The Middletown Press (Middletown, CT)

Bad news can’t last forever, can it?

- By Howard Sann Howard Sann is a writer and editor living in Bridgeport.

In the last 17 months, whether I stayed home or ventured out, bad news kept finding me. I never knew where or how I’d hear it, only that I would.

Last March, the final line in a friend’s email was, “I’m guessing you heard about Marv.” I hadn’t. My heart sank.

The email was from Marv’s last inperson tax appointmen­t. Ironically, he was going home to shelter from the coronaviru­s. Neither knew they already had COVID. Marv was gone within 10 days. When my friend heard Marv had died, he thought, “I killed him.” By the time I reached Marv’s assistant, they’d already held the service, over the internet.

Marvin Gelfand, 86, was a large man who bragged he’d “personally known every medical procedure under the sun and been rebuilt like an old car engine.” We became fast friends, and he my confidante. He took me to lunch after each tax season and I’d bring him a book.

That June my wife and I were in one of 100 cars in a police-escorted parade in Marv’s honor, snaking through Easton, past his home where his wife, children and grandchild­ren stood on the lawn waving and applauding.

“Wider now. Don’t blink.” Dr. James Thimons, my eye doctor, checks the pressure in my right eye. “Got it. Now the left. You’ve heard that Carl died …”

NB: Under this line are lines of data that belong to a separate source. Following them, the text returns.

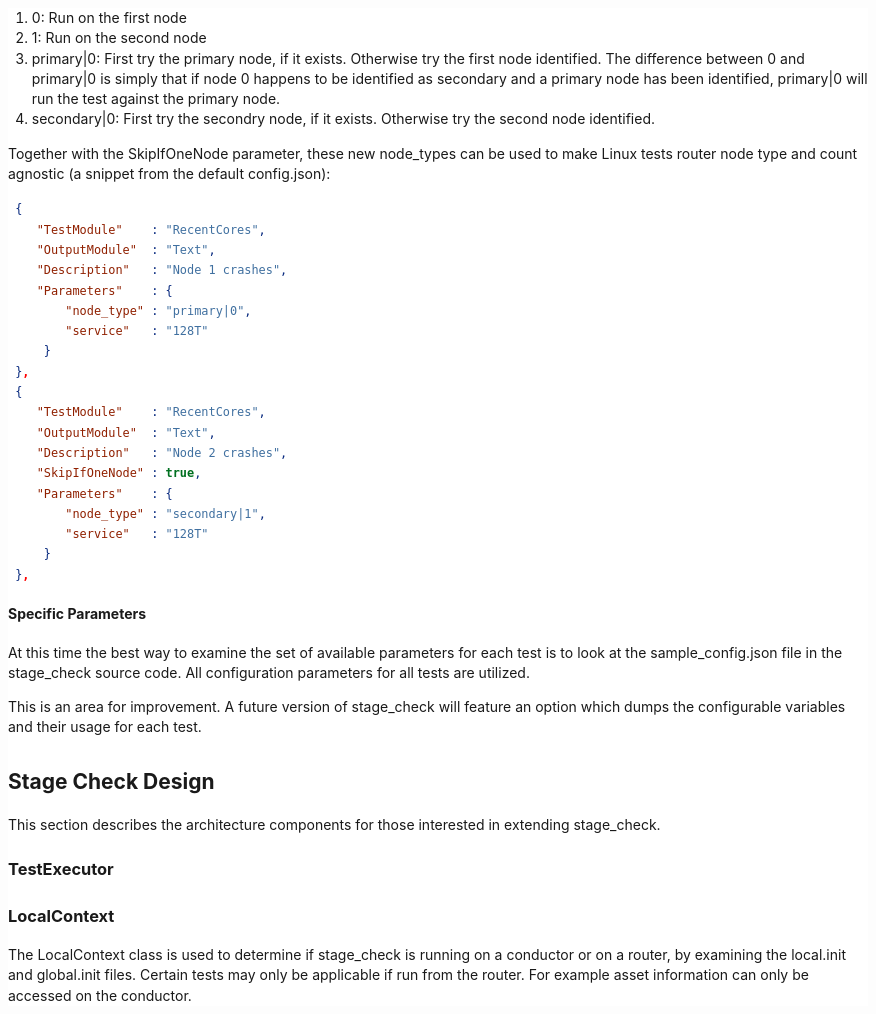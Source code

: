 1. 0: Run on the first node
2. 1: Run on the second node
3. primary|0: First try the primary node, if it exists. Otherwise try the first node identified.  The difference between 0 and primary|0 is simply that if node 0 happens to be identified as secondary and a primary node has been identified, primary|0 will run the test against the primary node.
4. secondary|0: First try the secondry node, if it exists.  Otherwise try the second node identified.

Together with the SkipIfOneNode parameter, these new node_types can be used to make Linux tests router node type and count agnostic (a snippet from the default config.json):

```json
 {
    "TestModule"    : "RecentCores",
    "OutputModule"  : "Text",
    "Description"   : "Node 1 crashes",
    "Parameters"    : {
        "node_type" : "primary|0",
        "service"   : "128T"
     }
 },
 {
    "TestModule"    : "RecentCores",
    "OutputModule"  : "Text",
    "Description"   : "Node 2 crashes",
    "SkipIfOneNode" : true,
    "Parameters"    : {
        "node_type" : "secondary|1",
        "service"   : "128T"
     }
 },
```
#### Specific Parameters

At this time the best way to examine the set of available parameters for each test is to look at the sample_config.json file in the stage_check source code.  All configuration parameters for all tests are utilized.

This is an area for improvement.  A future version of stage_check will feature an option which dumps the configurable variables and their usage for each test.

## Stage Check Design

This section describes the architecture components for those interested in extending stage_check.

### TestExecutor

### LocalContext

The LocalContext class is used to determine if stage_check is running on a conductor or on a router, by examining the local.init and global.init files.  Certain tests may only be applicable if run from the router.  For example asset information can only be accessed on the conductor.
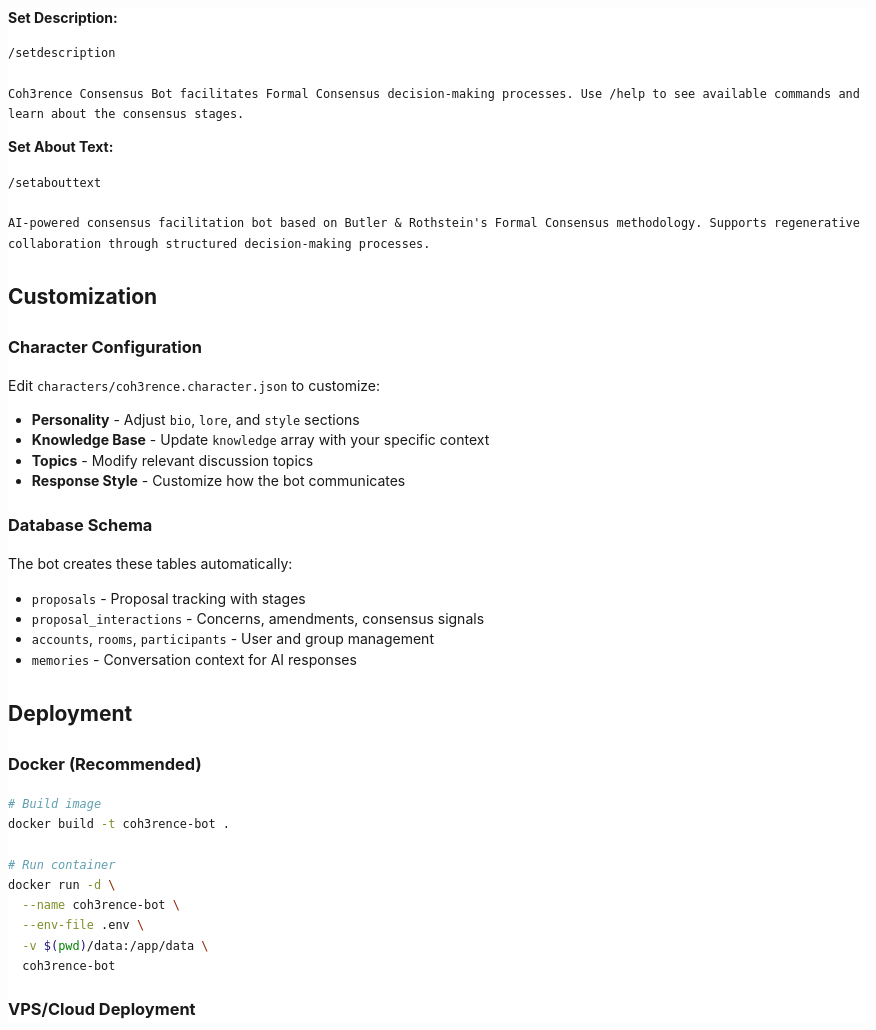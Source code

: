 **Set Description:**
```
/setdescription

Coh3rence Consensus Bot facilitates Formal Consensus decision-making processes. Use /help to see available commands and learn about the consensus stages.
```

**Set About Text:**
```
/setabouttext

AI-powered consensus facilitation bot based on Butler & Rothstein's Formal Consensus methodology. Supports regenerative collaboration through structured decision-making processes.
```

## Customization

### Character Configuration

Edit `characters/coh3rence.character.json` to customize:

- **Personality** - Adjust `bio`, `lore`, and `style` sections
- **Knowledge Base** - Update `knowledge` array with your specific context
- **Topics** - Modify relevant discussion topics
- **Response Style** - Customize how the bot communicates

### Database Schema

The bot creates these tables automatically:
- `proposals` - Proposal tracking with stages
- `proposal_interactions` - Concerns, amendments, consensus signals
- `accounts`, `rooms`, `participants` - User and group management
- `memories` - Conversation context for AI responses

## Deployment

### Docker (Recommended)

```bash
# Build image
docker build -t coh3rence-bot .

# Run container
docker run -d \
  --name coh3rence-bot \
  --env-file .env \
  -v $(pwd)/data:/app/data \
  coh3rence-bot
```

### VPS/Cloud Deployment
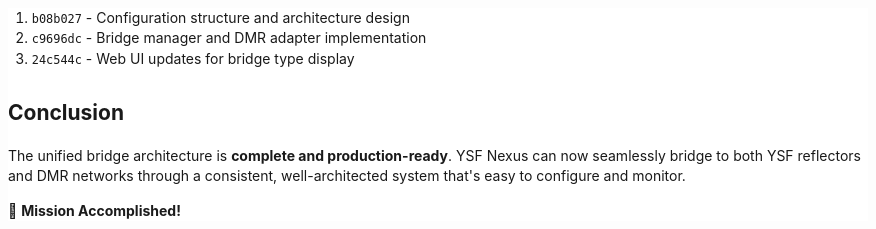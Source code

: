 1. `b08b027` - Configuration structure and architecture design
2. `c9696dc` - Bridge manager and DMR adapter implementation
3. `24c544c` - Web UI updates for bridge type display

## Conclusion

The unified bridge architecture is **complete and production-ready**. YSF Nexus can now seamlessly bridge to both YSF reflectors and DMR networks through a consistent, well-architected system that's easy to configure and monitor.

🎉 **Mission Accomplished!**
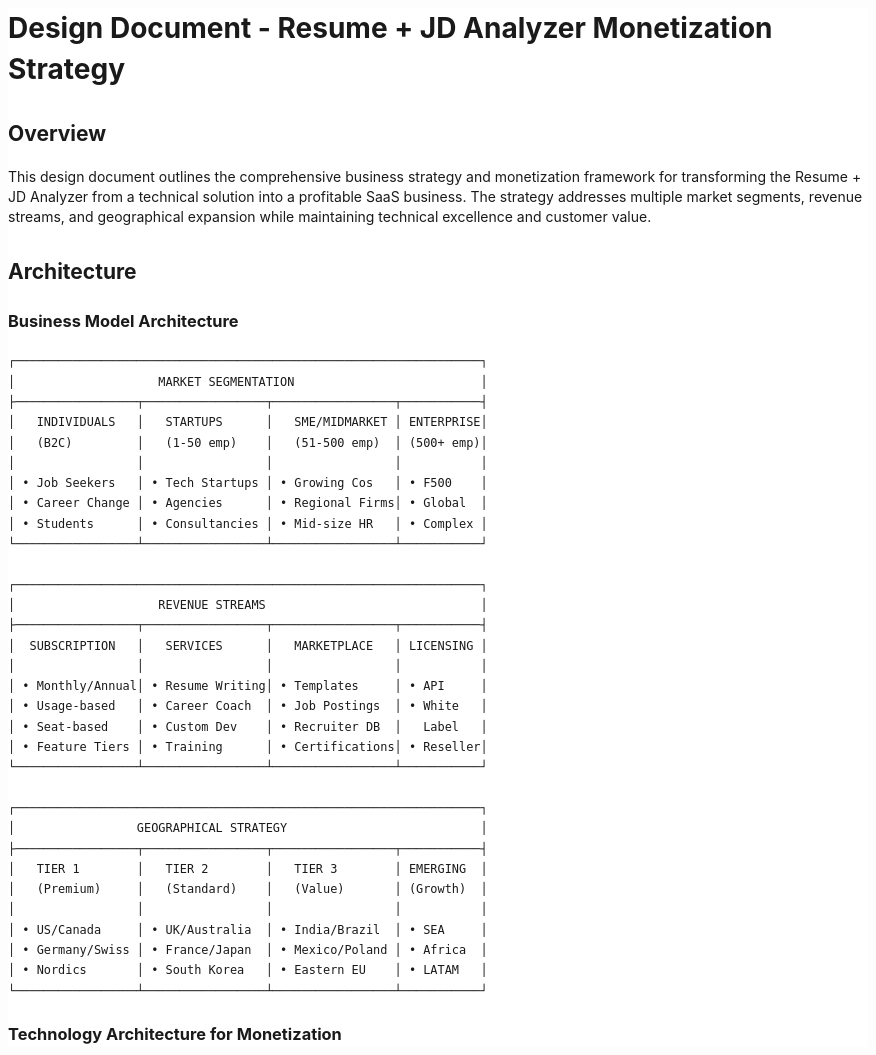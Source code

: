 # Design Document - Resume + JD Analyzer Monetization Strategy

## Overview

This design document outlines the comprehensive business strategy and monetization framework for transforming the Resume + JD Analyzer from a technical solution into a profitable SaaS business. The strategy addresses multiple market segments, revenue streams, and geographical expansion while maintaining technical excellence and customer value.

## Architecture

### Business Model Architecture

```
┌─────────────────────────────────────────────────────────────────┐
│                    MARKET SEGMENTATION                          │
├─────────────────┬─────────────────┬─────────────────┬───────────┤
│   INDIVIDUALS   │   STARTUPS      │   SME/MIDMARKET │ ENTERPRISE│
│   (B2C)         │   (1-50 emp)    │   (51-500 emp)  │ (500+ emp)│
│                 │                 │                 │           │
│ • Job Seekers   │ • Tech Startups │ • Growing Cos   │ • F500    │
│ • Career Change │ • Agencies      │ • Regional Firms│ • Global  │
│ • Students      │ • Consultancies │ • Mid-size HR   │ • Complex │
└─────────────────┴─────────────────┴─────────────────┴───────────┘

┌─────────────────────────────────────────────────────────────────┐
│                    REVENUE STREAMS                              │
├─────────────────┬─────────────────┬─────────────────┬───────────┤
│  SUBSCRIPTION   │   SERVICES      │   MARKETPLACE   │ LICENSING │
│                 │                 │                 │           │
│ • Monthly/Annual│ • Resume Writing│ • Templates     │ • API     │
│ • Usage-based   │ • Career Coach  │ • Job Postings  │ • White   │
│ • Seat-based    │ • Custom Dev    │ • Recruiter DB  │   Label   │
│ • Feature Tiers │ • Training      │ • Certifications│ • Reseller│
└─────────────────┴─────────────────┴─────────────────┴───────────┘

┌─────────────────────────────────────────────────────────────────┐
│                 GEOGRAPHICAL STRATEGY                           │
├─────────────────┬─────────────────┬─────────────────┬───────────┤
│   TIER 1        │   TIER 2        │   TIER 3        │ EMERGING  │
│   (Premium)     │   (Standard)    │   (Value)       │ (Growth)  │
│                 │                 │                 │           │
│ • US/Canada     │ • UK/Australia  │ • India/Brazil  │ • SEA     │
│ • Germany/Swiss │ • France/Japan  │ • Mexico/Poland │ • Africa  │
│ • Nordics       │ • South Korea   │ • Eastern EU    │ • LATAM   │
└─────────────────┴─────────────────┴─────────────────┴───────────┘
```

### Technology Architecture for Monetization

Dr. Carl Gruning was a pioneer in vision therapy. I’d been wearing glasses for 33 years when I began work with him in 1980. I saw him once a week for 30 minutes. The work to correct my vision was intense and rigorous — physically, mentally and emotionall­y. I learned to relax my eyes and accept “the blur” — the beginning of fusing images to bring things into focus. After four months he said, “You don’t need glasses anymore. Go to the DMV and get the restrictio­n taken off your license.” I’ve gone without glasses for more than 35 years.

My cousin Brooke and I run hot and cold. At 19, we both lost our mothers. After my second vaccine, I called her. She spouted conspiracy theories; the need to do more “research.” Then: “The friend I’ve been staying with through the pandemic died of COVID four days ago. I just got over it myself.”

I’m so sorry, I say. “I’m OK,” she says. “Trying to find another location …” But Brooke, first, tell me how you are coping with the loss of your roommate. “He was my boyfriend . ... He got sick and wouldn’t go to the doctor.”

We’ve heard this story, over and over, for far too long. But when it hits home and happens to someone you love — it’s gut wrenching.

“He wasn’t isolating and wouldn’t wear a mask, coughing terribly. He got worse and worse,” she said. “He couldn’t keep anything down. He was moaning and crying. Finally, I called an ambulance. He had pneumonia. In the ICU he had two breathing apparatuse­s. The night we spoke he said he was fighting for his life. We cried together. The morning they were going to intubate him he died.”

Sounds like you did everything you could. “But I couldn’t save him,” she said, solemnly. Had he been vaccinated? “No, he wasn’t.”

Then, Brooke got sick. Chills. Fever. Vomiting. Tightness in her chest. “They put me on an eight-hour drip, then sent me home. I can go outside in 10 days. I have eight months immunity and can get the vaccine after 90 days, but I’m not going to get it.”

I’m sorry you lost your guy. Get your health back. “I’m lost.” What else to say? I broke the silence with, “I love you.”

Seventeen months of lives stopped on a dime. People forced by quarantine to say goodbye through an app or outside a nursing home window. Not so long ago it was common to read about someone passing “surrounded by friends and family.”

Grief can bring people together. It can heal broken relationsh­ips and misunderst­andings. The pandemic has made me think of old friends — people I loved who loved me — who I’ve fallen out with. This time has softened my heart. Given me a deeper appreciati­on for the goodness of others. Gratitude for life itself. More than once, I’ve summoned the courage and, with trepidatio­n, dialed a number just to say, “It’s me, Howie, are you OK?” Inevitably, I’ve heard, “Hey, I was just thinking about you.”